Requirement: Of all the entries below, retype only the lines from the one with "the product-condensed.css file." through the one with "Build a React", exactly as they appear.

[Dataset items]
· · · · ·

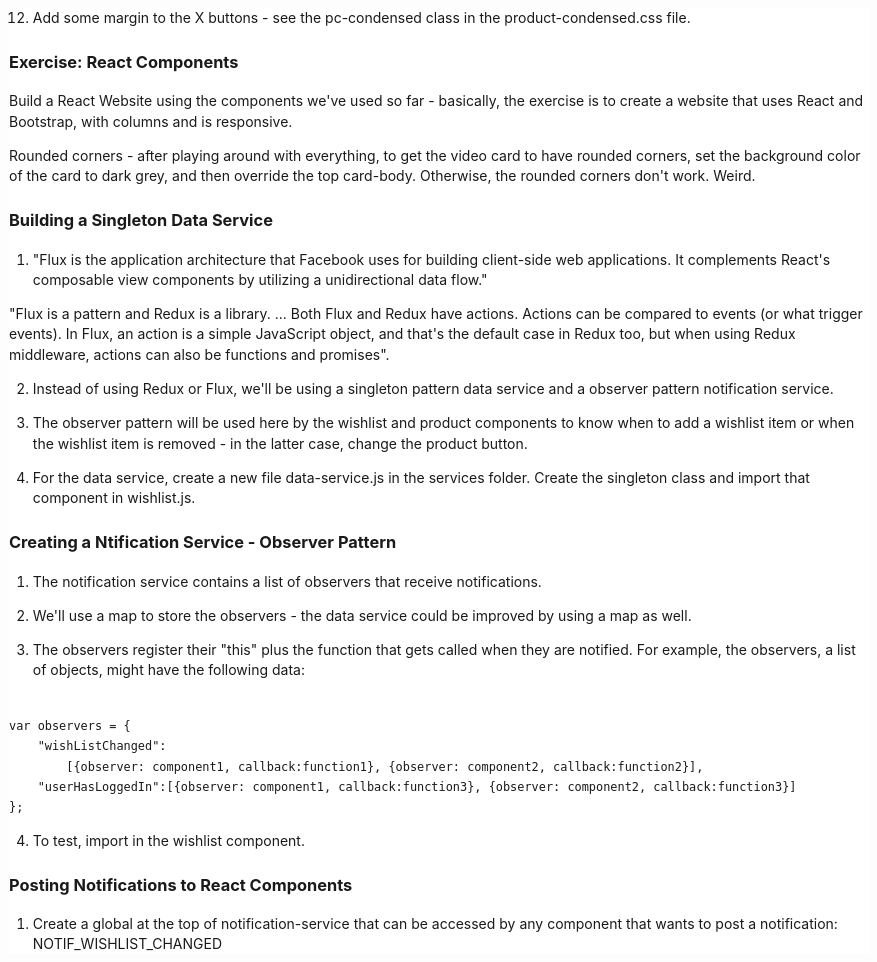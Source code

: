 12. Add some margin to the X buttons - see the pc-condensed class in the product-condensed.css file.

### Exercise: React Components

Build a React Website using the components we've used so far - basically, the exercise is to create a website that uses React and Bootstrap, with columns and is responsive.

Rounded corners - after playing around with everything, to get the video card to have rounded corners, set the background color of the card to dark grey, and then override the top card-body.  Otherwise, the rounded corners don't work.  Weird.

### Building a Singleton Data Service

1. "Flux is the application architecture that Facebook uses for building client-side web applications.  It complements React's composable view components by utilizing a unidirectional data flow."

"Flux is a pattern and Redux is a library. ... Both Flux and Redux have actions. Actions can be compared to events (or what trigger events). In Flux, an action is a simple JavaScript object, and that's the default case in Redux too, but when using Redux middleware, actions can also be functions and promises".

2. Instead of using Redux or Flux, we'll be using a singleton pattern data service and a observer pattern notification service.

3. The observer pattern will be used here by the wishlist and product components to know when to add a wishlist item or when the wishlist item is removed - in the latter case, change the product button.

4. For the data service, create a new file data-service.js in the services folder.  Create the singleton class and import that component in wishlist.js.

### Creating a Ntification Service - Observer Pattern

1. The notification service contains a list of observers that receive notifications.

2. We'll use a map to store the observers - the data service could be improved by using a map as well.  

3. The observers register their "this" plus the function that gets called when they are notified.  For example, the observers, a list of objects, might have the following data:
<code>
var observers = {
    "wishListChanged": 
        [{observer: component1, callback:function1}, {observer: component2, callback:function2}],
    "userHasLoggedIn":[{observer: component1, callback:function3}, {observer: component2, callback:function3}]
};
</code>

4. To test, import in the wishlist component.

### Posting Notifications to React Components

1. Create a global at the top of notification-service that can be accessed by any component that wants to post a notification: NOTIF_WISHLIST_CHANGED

· · · · ·

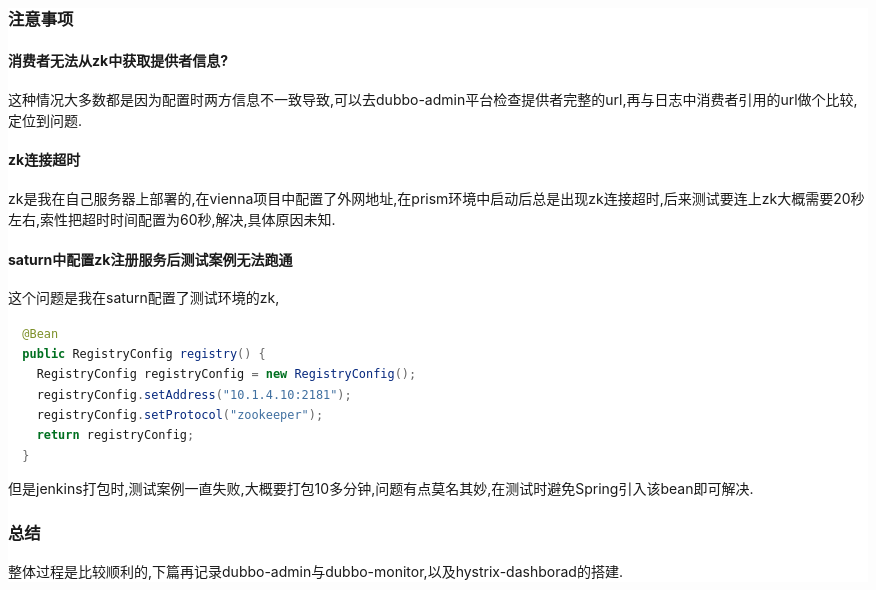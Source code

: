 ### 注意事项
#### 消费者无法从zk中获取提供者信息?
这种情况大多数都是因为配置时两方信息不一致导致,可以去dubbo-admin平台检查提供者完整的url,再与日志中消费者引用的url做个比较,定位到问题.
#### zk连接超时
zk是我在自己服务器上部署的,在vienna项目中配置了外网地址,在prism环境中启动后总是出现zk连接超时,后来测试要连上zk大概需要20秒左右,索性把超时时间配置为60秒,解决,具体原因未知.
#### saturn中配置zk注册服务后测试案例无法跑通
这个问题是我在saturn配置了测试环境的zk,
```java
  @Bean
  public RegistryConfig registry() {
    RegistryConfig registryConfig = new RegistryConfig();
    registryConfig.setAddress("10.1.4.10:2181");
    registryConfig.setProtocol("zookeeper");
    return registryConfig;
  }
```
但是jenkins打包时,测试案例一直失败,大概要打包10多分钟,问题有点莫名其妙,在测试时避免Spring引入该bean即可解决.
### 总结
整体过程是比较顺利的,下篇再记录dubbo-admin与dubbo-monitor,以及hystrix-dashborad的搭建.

· · · · ·

Solution to the problem:
: 12. Add some margin to the X buttons - see the pc-condensed class in the product-condensed.css file.

### Exercise: React Components

Build a React Website using the components we've used so far - basically, the exercise is to create a website that uses React and Bootstrap, with columns and is responsive.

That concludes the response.